* [Data extract]
━━━━━━
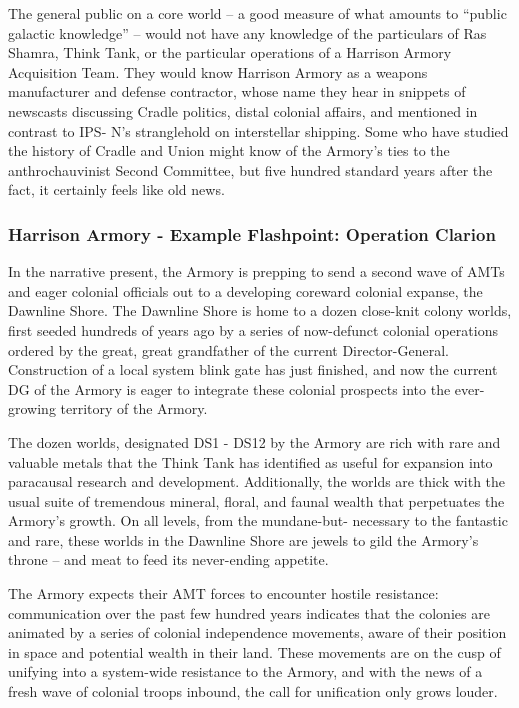 The general public on a core world -- a good measure of what amounts to ``public galactic
knowledge'' -- would not have any knowledge of the particulars of Ras Shamra, Think Tank, or
the particular operations of a Harrison Armory Acquisition Team. They would know Harrison
Armory as a weapons manufacturer and defense contractor, whose name they hear in snippets
of newscasts discussing Cradle politics, distal colonial affairs, and mentioned in contrast to IPS-
N's stranglehold on interstellar shipping. Some who have studied the history of Cradle and Union
might know of the Armory's ties to the anthrochauvinist Second Committee, but five hundred
standard years after the fact, it certainly feels like old news.

\subsubsection[Example Flashpoint: Operation Clarion]{Harrison Armory - Example Flashpoint: Operation Clarion  }

In the narrative present, the Armory is prepping to send a second wave of AMTs and eager
colonial officials out to a developing coreward colonial expanse, the Dawnline Shore. The
Dawnline Shore is home to a dozen close-knit colony worlds, first seeded hundreds of years ago
by a series of now-defunct colonial operations ordered by the great, great grandfather of the
current Director-General. Construction of a local system blink gate has just finished, and now the
current DG of the Armory is eager to integrate these colonial prospects into the ever-growing
territory of the Armory.

The dozen worlds, designated DS1 - DS12 by the Armory are rich with rare and valuable metals
that the Think Tank has identified as useful for expansion into paracausal research and
development. Additionally, the worlds are thick with the usual suite of tremendous mineral, floral,
and faunal wealth that perpetuates the Armory's growth. On all levels, from the mundane-but-
necessary to the fantastic and rare, these worlds in the Dawnline Shore are jewels to gild the
Armory's throne -- and meat to feed its never-ending appetite.

The Armory expects their AMT forces to encounter hostile resistance: communication over the
past few hundred years indicates that the colonies are animated by a series of colonial
independence movements, aware of their position in space and potential wealth in their land.
These movements are on the cusp of unifying into a system-wide resistance to the Armory, and
with the news of a fresh wave of colonial troops inbound, the call for unification only grows
louder.


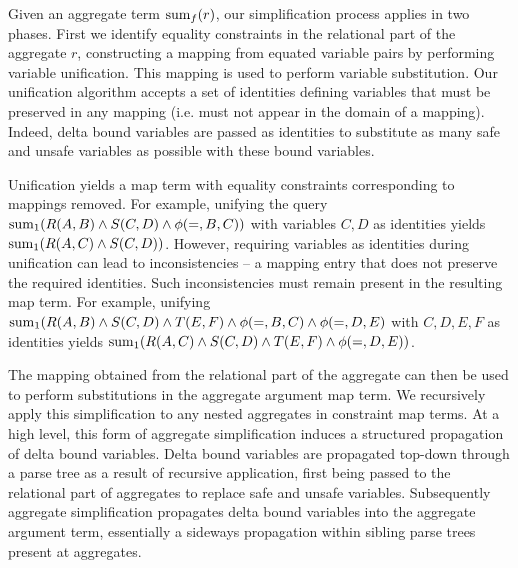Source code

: Given an aggregate term $\mathrm{sum}_{f}(r)$, our simplification process applies in
two phases. First we identify equality constraints in the relational part of the
aggregate $r$, constructing a mapping from equated variable pairs by performing
variable unification. This mapping is used to perform variable substitution. Our
unification algorithm accepts a set of identities defining variables that must
be preserved in any mapping (i.e. must not appear in the domain of a
mapping). Indeed, delta bound variables are passed as identities to substitute
as many safe and unsafe variables as possible with these bound
variables.

Unification yields a map term with equality constraints corresponding
to mappings removed. 
For example, unifying the query
$\mathrm{sum}_{1}(R(A,B) \wedge S(C,D) \wedge \phi(=,B,C))$
with variables $C,D$ as identities yields $\mathrm{sum}_{1}(R(A,C) \wedge S(C,D))$.
However, requiring variables as identities during
unification can lead to inconsistencies -- a mapping entry that does not
preserve the required identities. Such inconsistencies must remain present in
the resulting map term.
For example, unifying
$\mathrm{sum}_{1}(R(A,B) \wedge S(C,D) \wedge T(E,F) \wedge \phi(=,B,C) \wedge
\phi(=,D,E)$ with $C,D,E,F$ as identities yields
 $\mathrm{sum}_{1}(R(A,C) \wedge S(C,D) \wedge T(E,F) \wedge \phi(=,D,E))$.

The mapping obtained from the relational part of the aggregate can then be used
to perform substitutions in the aggregate argument map term. We recursively
apply this simplification to any nested aggregates in constraint map terms.
At a high level, this form of aggregate simplification induces a structured
propagation of delta bound variables. Delta bound variables are propagated
top-down through a parse tree as a result of recursive application, first being
passed to the relational part of aggregates to replace safe and unsafe
variables. Subsequently aggregate simplification propagates delta bound
variables into the aggregate argument term, essentially a sideways propagation
within sibling parse trees present at aggregates.

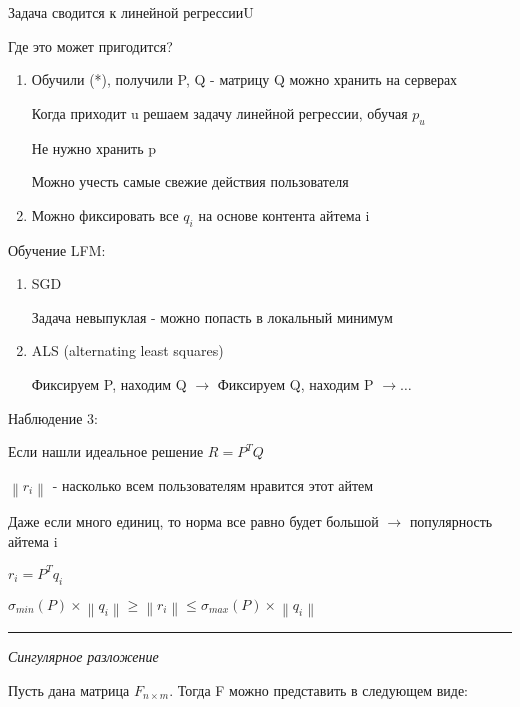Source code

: \documentclass[a4paper, 12pt]{article}
\newcommand\norm[1]{\left\lVert#1\right\rVert}
\begin{document}
\begin{enumerate}
\begin{enumerate}
        Задача сводится к линейной регрессииU

        Где это может пригодится?
        \begin{enumerate}
            \item Обучили (*), получили P, Q
            - матрицу Q можно хранить на серверах

            Когда приходит u решаем задачу линейной регрессии,
            обучая $p_u$

            Не нужно хранить p

            Можно учесть самые свежие действия пользователя
            \item Можно фиксировать все $q_i$ на основе контента
            айтема i
        \end{enumerate}

        Обучение LFM:

        \begin{enumerate}
            \item SGD
            
            Задача невыпуклая - можно попасть в локальный минимум

            \item ALS (alternating least squares)
            
            Фиксируем P, находим Q 
            $\rightarrow$ Фиксируем Q, находим P
            $\rightarrow \ldots$
        \end{enumerate}

        Наблюдение 3:

        Если нашли идеальное решение $R = P^TQ$

        $\norm{r_i}$ - насколько всем пользователям
        нравится этот айтем

        Даже если много единиц, то норма все равно будет
        большой $\rightarrow$ популярность айтема i

        $r_i = P^Tq_i$

        $\sigma_{min}(P) \times \norm{q_i} \geq \norm{r_i} 
        \leq \sigma_{max}(P) \times \norm{q_i}$

        \rule{\linewidth}{0.5pt}

        \begin{center}
            \textit{Сингулярное разложение}
        \end{center}

        Пусть дана матрица $F_{n \times m}$. Тогда F
        можно представить в следующем виде:


\end{enumerate}
\end{enumerate}
\end{document}
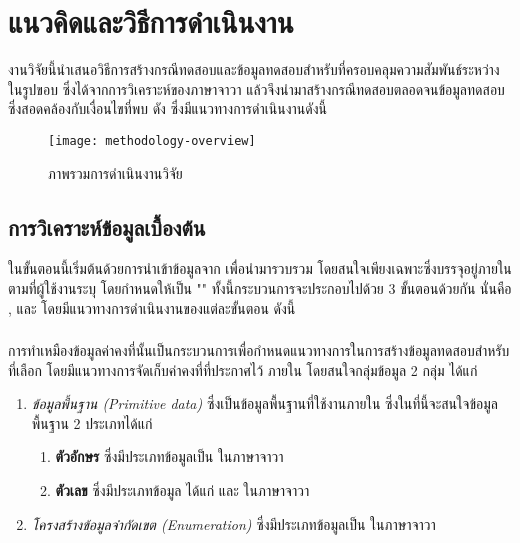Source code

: \section{แนวคิดและวิธีการดำเนินงาน}
\label{sec:methodology}

งานวิจัยนี้นำเสนอวิธีการสร้างกรณีทดสอบและข้อมูลทดสอบสำหรับ{\TestPath}ที่ครอบคลุมความสัมพันธ์ระหว่าง{\softwareComponent}ในรูปขอบ{\scg} 
ซึ่งได้จากการวิเคราะห์{\StaticInformation}ของ{\sourcecode}ภาษาจาวา แล้วจึงนำมาสร้างกรณีทดสอบตลอดจนข้อมูลทดสอบซึ่งสอดคล้องกับเงื่อนไขที่พบ
ดัง ซึ่งมีแนวทางการดำเนินงานดังนี้

\begin{sidewaysfigure}
    \centering
    \texttt{[image: methodology-overview]}
    \caption{ภาพรวมการดำเนินงานวิจัย}
    \label{fig:methodologyoverview}
\end{sidewaysfigure}

\subsection{การวิเคราะห์ข้อมูลเบื้องต้น}
\label{subs:introsection}

ในขั้นตอนนี้เริ่มต้นด้วยการนำเข้าข้อมูล{\sourcecode}จาก{\Repository} เพื่อนำมารวบรวม{\StaticInformation} 
โดยสนใจเพียงเฉพาะ{\class}ซึ่งบรรจุอยู่ภายใน\FirstTimeDefine{\Package}{\PackageEN} ตามที่ผู้ใช้งานระบุ 
โดยกำหนดให้เป็น "\FirstTimeDefine{\CUT}{\CUTEN}" ทั้งนี้กระบวนการจะประกอบไปด้วย 3 ขั้นตอนด้วยกัน นั่นคือ
\FirstTimeDefine{\constantExtracting}, \FirstTimeDefine{\graphCreation}{\graphCreationEN} 
และ\FirstTimeDefine{\sourcecodeInstrumention}{\sourcecodeInstrumentionEN} 
โดยมีแนวทางการดำเนินงานของแต่ละขั้นตอน ดังนี้

\subsubsection{\FirstTimeDefine{\constantExtracting}{\constantExtractingEN}}
\label{sec:sub:sub:sourceCodeExtract}

การทำเหมืองข้อมูลค่าคงที่นั้นเป็นกระบวนการเพื่อกำหนดแนวทางการในการสร้างข้อมูลทดสอบสำหรับ{\TestPath}ที่เลือก โดยมีแนวทางการจัดเก็บค่าคงที่ที่ประกาศไว้
ภายใน{\sourcecode} โดยสนใจกลุ่มข้อมูล 2 กลุ่ม ได้แก่

\begin{enumerate}
    \item {\it ข้อมูลพื้นฐาน (Primitive data)} ซึ่งเป็นข้อมูลพื้นฐานที่ใช้งานภายใน{\class} ซึ่งในที่นี้จะสนใจข้อมูลพื้นฐาน 2 ประเภทได้แก่
        \begin{enumerate}
            \item {\bf ตัวอักษร} ซึ่งมีประเภทข้อมูลเป็น  ในภาษาจาวา
            \item {\bf ตัวเลข} ซึ่งมีประเภทข้อมูล ได้แก่  และ ในภาษาจาวา
        \end{enumerate}
    \item {\it โครงสร้างข้อมูลจำกัดเขต (Enumeration)} ซึ่งมีประเภทข้อมูลเป็น  ในภาษาจาวา
\end{enumerate}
━━━━━━
* [Instructions for the task]
Which lines above run from the one containing "be preserved in" down to the one containing "For example, unifying the query"? Repeat exactly those, both ends included, and nothing else.

* [Response]
be preserved in any mapping (i.e. must not appear in the domain of a
mapping). Indeed, delta bound variables are passed as identities to substitute
as many safe and unsafe variables as possible with these bound
variables.

Unification yields a map term with equality constraints corresponding
to mappings removed. 
For example, unifying the query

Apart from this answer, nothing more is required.